§ **Activity**
Please reproduce every record exactly as written, leaving out the pictures.
======
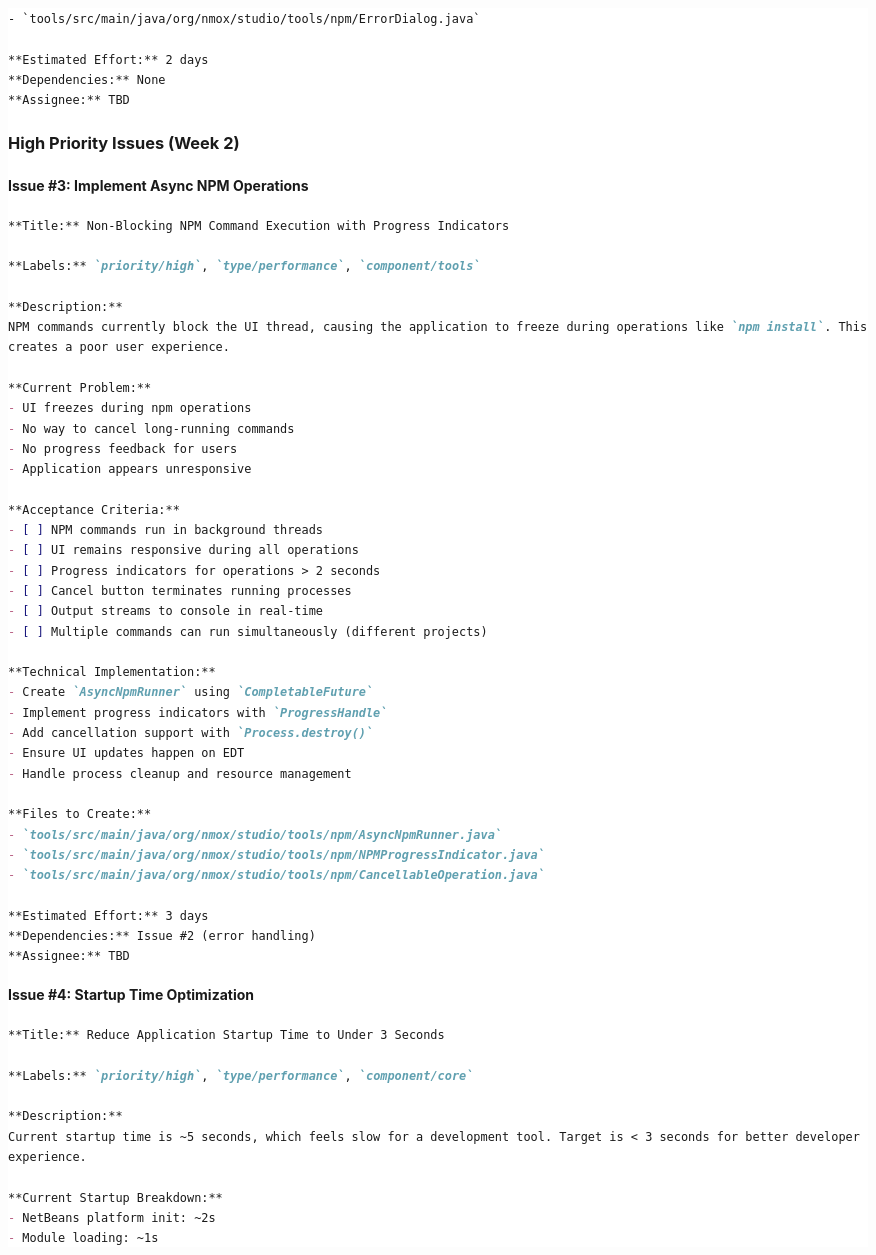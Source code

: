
 ```
- `tools/src/main/java/org/nmox/studio/tools/npm/ErrorDialog.java`

**Estimated Effort:** 2 days
**Dependencies:** None
**Assignee:** TBD
```

### High Priority Issues (Week 2)

#### Issue #3: Implement Async NPM Operations
```markdown
**Title:** Non-Blocking NPM Command Execution with Progress Indicators

**Labels:** `priority/high`, `type/performance`, `component/tools`

**Description:**
NPM commands currently block the UI thread, causing the application to freeze during operations like `npm install`. This creates a poor user experience.

**Current Problem:**
- UI freezes during npm operations
- No way to cancel long-running commands
- No progress feedback for users
- Application appears unresponsive

**Acceptance Criteria:**
- [ ] NPM commands run in background threads
- [ ] UI remains responsive during all operations
- [ ] Progress indicators for operations > 2 seconds
- [ ] Cancel button terminates running processes
- [ ] Output streams to console in real-time
- [ ] Multiple commands can run simultaneously (different projects)

**Technical Implementation:**
- Create `AsyncNpmRunner` using `CompletableFuture`
- Implement progress indicators with `ProgressHandle`
- Add cancellation support with `Process.destroy()`
- Ensure UI updates happen on EDT
- Handle process cleanup and resource management

**Files to Create:**
- `tools/src/main/java/org/nmox/studio/tools/npm/AsyncNpmRunner.java`
- `tools/src/main/java/org/nmox/studio/tools/npm/NPMProgressIndicator.java`
- `tools/src/main/java/org/nmox/studio/tools/npm/CancellableOperation.java`

**Estimated Effort:** 3 days
**Dependencies:** Issue #2 (error handling)
**Assignee:** TBD
```

#### Issue #4: Startup Time Optimization
```markdown
**Title:** Reduce Application Startup Time to Under 3 Seconds

**Labels:** `priority/high`, `type/performance`, `component/core`

**Description:**
Current startup time is ~5 seconds, which feels slow for a development tool. Target is < 3 seconds for better developer experience.

**Current Startup Breakdown:**
- NetBeans platform init: ~2s
- Module loading: ~1s
```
======
§ **Solution to the problem**
Source code

:
 ```
- `tools/src/main/java/org/nmox/studio/tools/npm/ErrorDialog.java`

**Estimated Effort:** 2 days
**Dependencies:** None
**Assignee:** TBD
```

### High Priority Issues (Week 2)

#### Issue #3: Implement Async NPM Operations
```markdown
**Title:** Non-Blocking NPM Command Execution with Progress Indicators

**Labels:** `priority/high`, `type/performance`, `component/tools`

**Description:**
NPM commands currently block the UI thread, causing the application to freeze during operations like `npm install`. This creates a poor user experience.

**Current Problem:**
- UI freezes during npm operations
- No way to cancel long-running commands
- No progress feedback for users
- Application appears unresponsive

**Acceptance Criteria:**
- [ ] NPM commands run in background threads
- [ ] UI remains responsive during all operations
- [ ] Progress indicators for operations > 2 seconds
- [ ] Cancel button terminates running processes
- [ ] Output streams to console in real-time
- [ ] Multiple commands can run simultaneously (different projects)

**Technical Implementation:**
- Create `AsyncNpmRunner` using `CompletableFuture`
- Implement progress indicators with `ProgressHandle`
- Add cancellation support with `Process.destroy()`
- Ensure UI updates happen on EDT
- Handle process cleanup and resource management

**Files to Create:**
- `tools/src/main/java/org/nmox/studio/tools/npm/AsyncNpmRunner.java`
- `tools/src/main/java/org/nmox/studio/tools/npm/NPMProgressIndicator.java`
- `tools/src/main/java/org/nmox/studio/tools/npm/CancellableOperation.java`

**Estimated Effort:** 3 days
**Dependencies:** Issue #2 (error handling)
**Assignee:** TBD
```

#### Issue #4: Startup Time Optimization
```markdown
**Title:** Reduce Application Startup Time to Under 3 Seconds

**Labels:** `priority/high`, `type/performance`, `component/core`

**Description:**
Current startup time is ~5 seconds, which feels slow for a development tool. Target is < 3 seconds for better developer experience.

**Current Startup Breakdown:**
- NetBeans platform init: ~2s
- Module loading: ~1s
```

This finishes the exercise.